== Records to use
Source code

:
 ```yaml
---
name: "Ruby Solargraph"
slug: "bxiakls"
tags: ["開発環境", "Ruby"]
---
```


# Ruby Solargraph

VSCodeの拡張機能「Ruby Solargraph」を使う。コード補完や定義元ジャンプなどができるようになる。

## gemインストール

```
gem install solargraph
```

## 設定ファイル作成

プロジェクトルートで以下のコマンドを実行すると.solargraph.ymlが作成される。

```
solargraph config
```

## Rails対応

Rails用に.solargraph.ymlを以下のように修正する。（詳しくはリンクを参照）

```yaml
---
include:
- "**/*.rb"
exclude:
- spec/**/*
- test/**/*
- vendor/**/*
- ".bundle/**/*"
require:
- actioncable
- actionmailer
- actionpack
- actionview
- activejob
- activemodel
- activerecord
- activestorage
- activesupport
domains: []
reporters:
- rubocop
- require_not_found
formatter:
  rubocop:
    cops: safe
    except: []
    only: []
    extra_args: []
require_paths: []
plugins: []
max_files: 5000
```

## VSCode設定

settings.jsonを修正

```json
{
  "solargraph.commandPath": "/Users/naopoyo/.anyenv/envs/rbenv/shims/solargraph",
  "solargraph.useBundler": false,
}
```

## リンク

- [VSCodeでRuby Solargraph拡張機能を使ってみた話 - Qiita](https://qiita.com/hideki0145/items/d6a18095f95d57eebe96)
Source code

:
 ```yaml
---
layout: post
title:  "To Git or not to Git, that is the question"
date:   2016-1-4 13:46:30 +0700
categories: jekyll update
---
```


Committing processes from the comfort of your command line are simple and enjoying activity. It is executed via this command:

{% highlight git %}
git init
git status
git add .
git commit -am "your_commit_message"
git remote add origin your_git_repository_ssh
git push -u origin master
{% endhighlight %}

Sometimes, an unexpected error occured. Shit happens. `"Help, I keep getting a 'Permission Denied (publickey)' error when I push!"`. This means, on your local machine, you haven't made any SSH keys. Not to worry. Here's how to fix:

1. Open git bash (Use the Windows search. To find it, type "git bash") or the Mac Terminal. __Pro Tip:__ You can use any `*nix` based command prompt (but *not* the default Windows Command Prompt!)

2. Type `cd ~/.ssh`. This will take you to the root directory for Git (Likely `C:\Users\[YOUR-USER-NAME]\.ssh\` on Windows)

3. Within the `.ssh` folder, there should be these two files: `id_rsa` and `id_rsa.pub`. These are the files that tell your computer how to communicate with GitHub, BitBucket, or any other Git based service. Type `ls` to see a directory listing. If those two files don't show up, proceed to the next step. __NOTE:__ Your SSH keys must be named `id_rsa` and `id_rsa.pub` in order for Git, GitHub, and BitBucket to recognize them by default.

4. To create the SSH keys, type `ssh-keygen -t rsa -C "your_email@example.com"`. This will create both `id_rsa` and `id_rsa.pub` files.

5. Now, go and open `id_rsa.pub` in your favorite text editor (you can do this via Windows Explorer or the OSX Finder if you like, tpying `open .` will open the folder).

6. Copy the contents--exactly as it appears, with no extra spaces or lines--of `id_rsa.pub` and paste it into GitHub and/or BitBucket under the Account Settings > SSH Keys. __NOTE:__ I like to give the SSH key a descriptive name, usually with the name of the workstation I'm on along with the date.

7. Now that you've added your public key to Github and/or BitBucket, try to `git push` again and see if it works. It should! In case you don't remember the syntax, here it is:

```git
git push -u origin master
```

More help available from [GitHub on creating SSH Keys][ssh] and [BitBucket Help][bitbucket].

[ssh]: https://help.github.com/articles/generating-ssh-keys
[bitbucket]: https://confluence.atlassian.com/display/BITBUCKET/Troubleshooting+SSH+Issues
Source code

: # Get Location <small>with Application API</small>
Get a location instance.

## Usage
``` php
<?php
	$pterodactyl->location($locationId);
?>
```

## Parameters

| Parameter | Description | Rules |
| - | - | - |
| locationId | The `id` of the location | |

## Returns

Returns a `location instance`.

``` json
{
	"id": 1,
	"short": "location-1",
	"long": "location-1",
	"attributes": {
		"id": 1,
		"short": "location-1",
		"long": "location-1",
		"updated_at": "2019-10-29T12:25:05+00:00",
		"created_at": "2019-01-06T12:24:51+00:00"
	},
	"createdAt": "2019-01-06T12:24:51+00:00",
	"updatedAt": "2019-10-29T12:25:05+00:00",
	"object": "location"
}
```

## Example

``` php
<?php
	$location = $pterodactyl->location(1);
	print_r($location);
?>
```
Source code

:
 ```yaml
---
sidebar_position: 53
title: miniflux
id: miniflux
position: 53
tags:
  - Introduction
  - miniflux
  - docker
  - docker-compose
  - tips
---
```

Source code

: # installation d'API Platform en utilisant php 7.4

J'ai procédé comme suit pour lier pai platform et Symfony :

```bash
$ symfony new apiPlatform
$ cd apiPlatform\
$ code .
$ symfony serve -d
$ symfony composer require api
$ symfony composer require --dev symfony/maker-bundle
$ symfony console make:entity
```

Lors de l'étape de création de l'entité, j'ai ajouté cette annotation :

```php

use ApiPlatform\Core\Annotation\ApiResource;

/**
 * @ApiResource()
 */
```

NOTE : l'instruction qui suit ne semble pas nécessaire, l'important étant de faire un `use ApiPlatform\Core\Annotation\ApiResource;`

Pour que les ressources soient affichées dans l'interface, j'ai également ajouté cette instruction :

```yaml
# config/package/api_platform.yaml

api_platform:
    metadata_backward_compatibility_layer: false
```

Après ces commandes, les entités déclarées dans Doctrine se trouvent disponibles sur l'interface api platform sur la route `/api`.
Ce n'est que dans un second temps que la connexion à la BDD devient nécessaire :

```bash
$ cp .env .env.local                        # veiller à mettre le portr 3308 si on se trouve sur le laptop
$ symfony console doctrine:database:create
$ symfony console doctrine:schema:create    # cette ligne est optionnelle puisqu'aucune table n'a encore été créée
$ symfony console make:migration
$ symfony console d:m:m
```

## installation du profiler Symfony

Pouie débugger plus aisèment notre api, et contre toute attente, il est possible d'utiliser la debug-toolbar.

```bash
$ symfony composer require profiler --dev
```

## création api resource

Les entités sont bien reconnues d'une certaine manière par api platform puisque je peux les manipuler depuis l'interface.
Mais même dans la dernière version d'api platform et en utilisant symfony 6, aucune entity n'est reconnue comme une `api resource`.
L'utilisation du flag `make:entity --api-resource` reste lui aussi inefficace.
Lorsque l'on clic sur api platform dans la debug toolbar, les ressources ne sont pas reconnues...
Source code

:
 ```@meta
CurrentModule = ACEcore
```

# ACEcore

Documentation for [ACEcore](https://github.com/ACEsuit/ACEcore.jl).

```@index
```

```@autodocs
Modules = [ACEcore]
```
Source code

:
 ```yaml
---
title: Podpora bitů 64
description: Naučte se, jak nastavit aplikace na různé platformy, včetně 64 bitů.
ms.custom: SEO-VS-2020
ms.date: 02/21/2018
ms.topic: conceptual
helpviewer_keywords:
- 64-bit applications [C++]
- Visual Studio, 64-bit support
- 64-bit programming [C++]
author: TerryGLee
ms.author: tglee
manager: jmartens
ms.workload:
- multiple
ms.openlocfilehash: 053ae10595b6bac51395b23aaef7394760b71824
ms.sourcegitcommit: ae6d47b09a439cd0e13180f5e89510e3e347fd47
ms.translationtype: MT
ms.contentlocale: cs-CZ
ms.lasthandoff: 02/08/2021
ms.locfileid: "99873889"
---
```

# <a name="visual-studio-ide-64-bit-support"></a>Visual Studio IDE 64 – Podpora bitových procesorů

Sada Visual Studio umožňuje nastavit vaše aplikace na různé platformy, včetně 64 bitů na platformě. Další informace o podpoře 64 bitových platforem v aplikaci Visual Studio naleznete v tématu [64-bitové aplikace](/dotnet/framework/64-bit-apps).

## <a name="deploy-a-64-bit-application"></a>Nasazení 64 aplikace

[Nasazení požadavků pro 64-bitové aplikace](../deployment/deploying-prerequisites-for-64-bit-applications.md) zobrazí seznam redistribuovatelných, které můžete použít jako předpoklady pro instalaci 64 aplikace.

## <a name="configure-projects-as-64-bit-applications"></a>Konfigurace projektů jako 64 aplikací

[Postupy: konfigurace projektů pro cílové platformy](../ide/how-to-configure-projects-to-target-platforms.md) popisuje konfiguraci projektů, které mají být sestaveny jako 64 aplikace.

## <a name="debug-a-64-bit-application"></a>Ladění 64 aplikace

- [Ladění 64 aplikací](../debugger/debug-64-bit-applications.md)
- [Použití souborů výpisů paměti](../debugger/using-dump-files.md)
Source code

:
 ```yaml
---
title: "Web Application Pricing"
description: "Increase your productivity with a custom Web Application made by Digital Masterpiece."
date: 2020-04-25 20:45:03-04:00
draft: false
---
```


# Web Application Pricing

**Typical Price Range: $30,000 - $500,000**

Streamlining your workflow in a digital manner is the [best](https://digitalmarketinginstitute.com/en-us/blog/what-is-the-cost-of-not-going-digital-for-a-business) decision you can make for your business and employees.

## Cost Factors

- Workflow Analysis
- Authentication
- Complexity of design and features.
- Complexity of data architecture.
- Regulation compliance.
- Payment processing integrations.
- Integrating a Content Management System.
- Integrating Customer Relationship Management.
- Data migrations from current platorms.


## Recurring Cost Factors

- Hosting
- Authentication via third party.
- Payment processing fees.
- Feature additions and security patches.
====
- Directions: Reproduce exactly, please, only the lines from the start of the data above to the line that contains "This will take", with both ends kept.

- Answer to this exercise:
Source code

:
 ```yaml
---
name: "Ruby Solargraph"
slug: "bxiakls"
tags: ["開発環境", "Ruby"]
---
```


# Ruby Solargraph

VSCodeの拡張機能「Ruby Solargraph」を使う。コード補完や定義元ジャンプなどができるようになる。

## gemインストール

```
gem install solargraph
```

## 設定ファイル作成

プロジェクトルートで以下のコマンドを実行すると.solargraph.ymlが作成される。

```
solargraph config
```

## Rails対応

Rails用に.solargraph.ymlを以下のように修正する。（詳しくはリンクを参照）

```yaml
---
include:
- "**/*.rb"
exclude:
- spec/**/*
- test/**/*
- vendor/**/*
- ".bundle/**/*"
require:
- actioncable
- actionmailer
- actionpack
- actionview
- activejob
- activemodel
- activerecord
- activestorage
- activesupport
domains: []
reporters:
- rubocop
- require_not_found
formatter:
  rubocop:
    cops: safe
    except: []
    only: []
    extra_args: []
require_paths: []
plugins: []
max_files: 5000
```

## VSCode設定

settings.jsonを修正

```json
{
  "solargraph.commandPath": "/Users/naopoyo/.anyenv/envs/rbenv/shims/solargraph",
  "solargraph.useBundler": false,
}
```

## リンク

- [VSCodeでRuby Solargraph拡張機能を使ってみた話 - Qiita](https://qiita.com/hideki0145/items/d6a18095f95d57eebe96)
Source code

:
 ```yaml
---
layout: post
title:  "To Git or not to Git, that is the question"
date:   2016-1-4 13:46:30 +0700
categories: jekyll update
---
```


Committing processes from the comfort of your command line are simple and enjoying activity. It is executed via this command:

{% highlight git %}
git init
git status
git add .
git commit -am "your_commit_message"
git remote add origin your_git_repository_ssh
git push -u origin master
{% endhighlight %}

Sometimes, an unexpected error occured. Shit happens. `"Help, I keep getting a 'Permission Denied (publickey)' error when I push!"`. This means, on your local machine, you haven't made any SSH keys. Not to worry. Here's how to fix:

1. Open git bash (Use the Windows search. To find it, type "git bash") or the Mac Terminal. __Pro Tip:__ You can use any `*nix` based command prompt (but *not* the default Windows Command Prompt!)

2. Type `cd ~/.ssh`. This will take you to the root directory for Git (Likely `C:\Users\[YOUR-USER-NAME]\.ssh\` on Windows)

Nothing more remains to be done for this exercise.